## Task to complete:
Please reproduce the data in its entirety, word for word.

## Data:
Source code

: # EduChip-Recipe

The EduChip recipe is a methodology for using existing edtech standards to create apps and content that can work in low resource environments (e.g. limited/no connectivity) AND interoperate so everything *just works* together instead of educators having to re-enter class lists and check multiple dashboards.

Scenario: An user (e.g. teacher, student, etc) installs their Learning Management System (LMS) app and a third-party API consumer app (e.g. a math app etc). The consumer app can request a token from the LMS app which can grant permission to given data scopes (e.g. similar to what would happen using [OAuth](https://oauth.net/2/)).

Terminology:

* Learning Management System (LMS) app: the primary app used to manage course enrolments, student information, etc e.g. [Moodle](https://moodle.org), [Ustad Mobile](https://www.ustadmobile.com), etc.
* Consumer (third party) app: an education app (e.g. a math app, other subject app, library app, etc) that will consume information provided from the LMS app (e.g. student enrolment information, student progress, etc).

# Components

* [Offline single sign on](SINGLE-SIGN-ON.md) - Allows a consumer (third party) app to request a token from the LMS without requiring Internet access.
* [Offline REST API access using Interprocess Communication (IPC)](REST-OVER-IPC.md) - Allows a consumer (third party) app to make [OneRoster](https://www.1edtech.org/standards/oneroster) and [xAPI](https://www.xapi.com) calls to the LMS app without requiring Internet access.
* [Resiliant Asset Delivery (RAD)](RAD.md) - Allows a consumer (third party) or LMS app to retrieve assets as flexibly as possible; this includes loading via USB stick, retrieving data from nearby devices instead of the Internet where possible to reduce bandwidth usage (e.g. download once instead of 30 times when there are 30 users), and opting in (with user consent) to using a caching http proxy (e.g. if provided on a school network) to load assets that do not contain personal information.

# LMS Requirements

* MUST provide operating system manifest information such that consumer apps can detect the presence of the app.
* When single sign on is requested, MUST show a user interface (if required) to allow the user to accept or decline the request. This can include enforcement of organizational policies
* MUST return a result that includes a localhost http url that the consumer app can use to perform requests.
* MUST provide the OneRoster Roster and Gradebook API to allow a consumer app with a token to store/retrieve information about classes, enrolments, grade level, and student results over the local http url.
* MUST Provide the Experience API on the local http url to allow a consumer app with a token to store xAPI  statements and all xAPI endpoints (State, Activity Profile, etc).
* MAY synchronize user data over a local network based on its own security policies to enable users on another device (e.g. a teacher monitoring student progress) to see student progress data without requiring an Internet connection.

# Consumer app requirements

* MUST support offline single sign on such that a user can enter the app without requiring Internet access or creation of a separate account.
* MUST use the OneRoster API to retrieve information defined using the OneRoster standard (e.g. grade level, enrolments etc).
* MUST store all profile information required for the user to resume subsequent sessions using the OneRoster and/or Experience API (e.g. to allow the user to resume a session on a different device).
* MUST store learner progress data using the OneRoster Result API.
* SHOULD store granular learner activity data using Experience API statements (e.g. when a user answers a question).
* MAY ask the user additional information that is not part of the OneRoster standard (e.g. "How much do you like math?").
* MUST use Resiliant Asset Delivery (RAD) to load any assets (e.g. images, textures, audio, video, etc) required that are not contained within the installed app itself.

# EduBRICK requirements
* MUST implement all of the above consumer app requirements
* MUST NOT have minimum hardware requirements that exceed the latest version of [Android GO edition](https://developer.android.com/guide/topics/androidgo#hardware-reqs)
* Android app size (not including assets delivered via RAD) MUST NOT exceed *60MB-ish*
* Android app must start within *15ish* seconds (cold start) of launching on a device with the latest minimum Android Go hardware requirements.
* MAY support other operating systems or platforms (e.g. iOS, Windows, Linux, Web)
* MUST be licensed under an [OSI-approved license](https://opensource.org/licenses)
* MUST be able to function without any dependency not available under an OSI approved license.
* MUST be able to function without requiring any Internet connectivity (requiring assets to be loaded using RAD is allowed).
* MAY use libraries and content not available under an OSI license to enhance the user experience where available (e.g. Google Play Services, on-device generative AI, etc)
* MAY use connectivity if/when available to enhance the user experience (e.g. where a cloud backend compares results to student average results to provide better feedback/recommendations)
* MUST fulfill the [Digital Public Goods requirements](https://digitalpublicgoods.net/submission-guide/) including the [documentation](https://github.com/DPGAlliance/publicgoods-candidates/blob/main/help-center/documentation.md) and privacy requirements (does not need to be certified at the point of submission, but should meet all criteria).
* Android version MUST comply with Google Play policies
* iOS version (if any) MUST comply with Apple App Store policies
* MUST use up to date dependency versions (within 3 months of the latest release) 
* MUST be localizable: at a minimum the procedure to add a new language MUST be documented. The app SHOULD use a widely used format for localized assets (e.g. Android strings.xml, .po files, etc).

## Answer to this task:
Source code

: # EduChip-Recipe

The EduChip recipe is a methodology for using existing edtech standards to create apps and content that can work in low resource environments (e.g. limited/no connectivity) AND interoperate so everything *just works* together instead of educators having to re-enter class lists and check multiple dashboards.

Scenario: An user (e.g. teacher, student, etc) installs their Learning Management System (LMS) app and a third-party API consumer app (e.g. a math app etc). The consumer app can request a token from the LMS app which can grant permission to given data scopes (e.g. similar to what would happen using [OAuth](https://oauth.net/2/)).

Terminology:

* Learning Management System (LMS) app: the primary app used to manage course enrolments, student information, etc e.g. [Moodle](https://moodle.org), [Ustad Mobile](https://www.ustadmobile.com), etc.
* Consumer (third party) app: an education app (e.g. a math app, other subject app, library app, etc) that will consume information provided from the LMS app (e.g. student enrolment information, student progress, etc).

# Components

* [Offline single sign on](SINGLE-SIGN-ON.md) - Allows a consumer (third party) app to request a token from the LMS without requiring Internet access.
* [Offline REST API access using Interprocess Communication (IPC)](REST-OVER-IPC.md) - Allows a consumer (third party) app to make [OneRoster](https://www.1edtech.org/standards/oneroster) and [xAPI](https://www.xapi.com) calls to the LMS app without requiring Internet access.
* [Resiliant Asset Delivery (RAD)](RAD.md) - Allows a consumer (third party) or LMS app to retrieve assets as flexibly as possible; this includes loading via USB stick, retrieving data from nearby devices instead of the Internet where possible to reduce bandwidth usage (e.g. download once instead of 30 times when there are 30 users), and opting in (with user consent) to using a caching http proxy (e.g. if provided on a school network) to load assets that do not contain personal information.

# LMS Requirements

* MUST provide operating system manifest information such that consumer apps can detect the presence of the app.
* When single sign on is requested, MUST show a user interface (if required) to allow the user to accept or decline the request. This can include enforcement of organizational policies
* MUST return a result that includes a localhost http url that the consumer app can use to perform requests.
* MUST provide the OneRoster Roster and Gradebook API to allow a consumer app with a token to store/retrieve information about classes, enrolments, grade level, and student results over the local http url.
* MUST Provide the Experience API on the local http url to allow a consumer app with a token to store xAPI  statements and all xAPI endpoints (State, Activity Profile, etc).
* MAY synchronize user data over a local network based on its own security policies to enable users on another device (e.g. a teacher monitoring student progress) to see student progress data without requiring an Internet connection.

# Consumer app requirements

* MUST support offline single sign on such that a user can enter the app without requiring Internet access or creation of a separate account.
* MUST use the OneRoster API to retrieve information defined using the OneRoster standard (e.g. grade level, enrolments etc).
* MUST store all profile information required for the user to resume subsequent sessions using the OneRoster and/or Experience API (e.g. to allow the user to resume a session on a different device).
* MUST store learner progress data using the OneRoster Result API.
* SHOULD store granular learner activity data using Experience API statements (e.g. when a user answers a question).
* MAY ask the user additional information that is not part of the OneRoster standard (e.g. "How much do you like math?").
* MUST use Resiliant Asset Delivery (RAD) to load any assets (e.g. images, textures, audio, video, etc) required that are not contained within the installed app itself.

# EduBRICK requirements
* MUST implement all of the above consumer app requirements
* MUST NOT have minimum hardware requirements that exceed the latest version of [Android GO edition](https://developer.android.com/guide/topics/androidgo#hardware-reqs)
* Android app size (not including assets delivered via RAD) MUST NOT exceed *60MB-ish*
* Android app must start within *15ish* seconds (cold start) of launching on a device with the latest minimum Android Go hardware requirements.
* MAY support other operating systems or platforms (e.g. iOS, Windows, Linux, Web)
* MUST be licensed under an [OSI-approved license](https://opensource.org/licenses)
* MUST be able to function without any dependency not available under an OSI approved license.
* MUST be able to function without requiring any Internet connectivity (requiring assets to be loaded using RAD is allowed).
* MAY use libraries and content not available under an OSI license to enhance the user experience where available (e.g. Google Play Services, on-device generative AI, etc)
* MAY use connectivity if/when available to enhance the user experience (e.g. where a cloud backend compares results to student average results to provide better feedback/recommendations)
* MUST fulfill the [Digital Public Goods requirements](https://digitalpublicgoods.net/submission-guide/) including the [documentation](https://github.com/DPGAlliance/publicgoods-candidates/blob/main/help-center/documentation.md) and privacy requirements (does not need to be certified at the point of submission, but should meet all criteria).
* Android version MUST comply with Google Play policies
* iOS version (if any) MUST comply with Apple App Store policies
* MUST use up to date dependency versions (within 3 months of the latest release) 
* MUST be localizable: at a minimum the procedure to add a new language MUST be documented. The app SHOULD use a widely used format for localized assets (e.g. Android strings.xml, .po files, etc).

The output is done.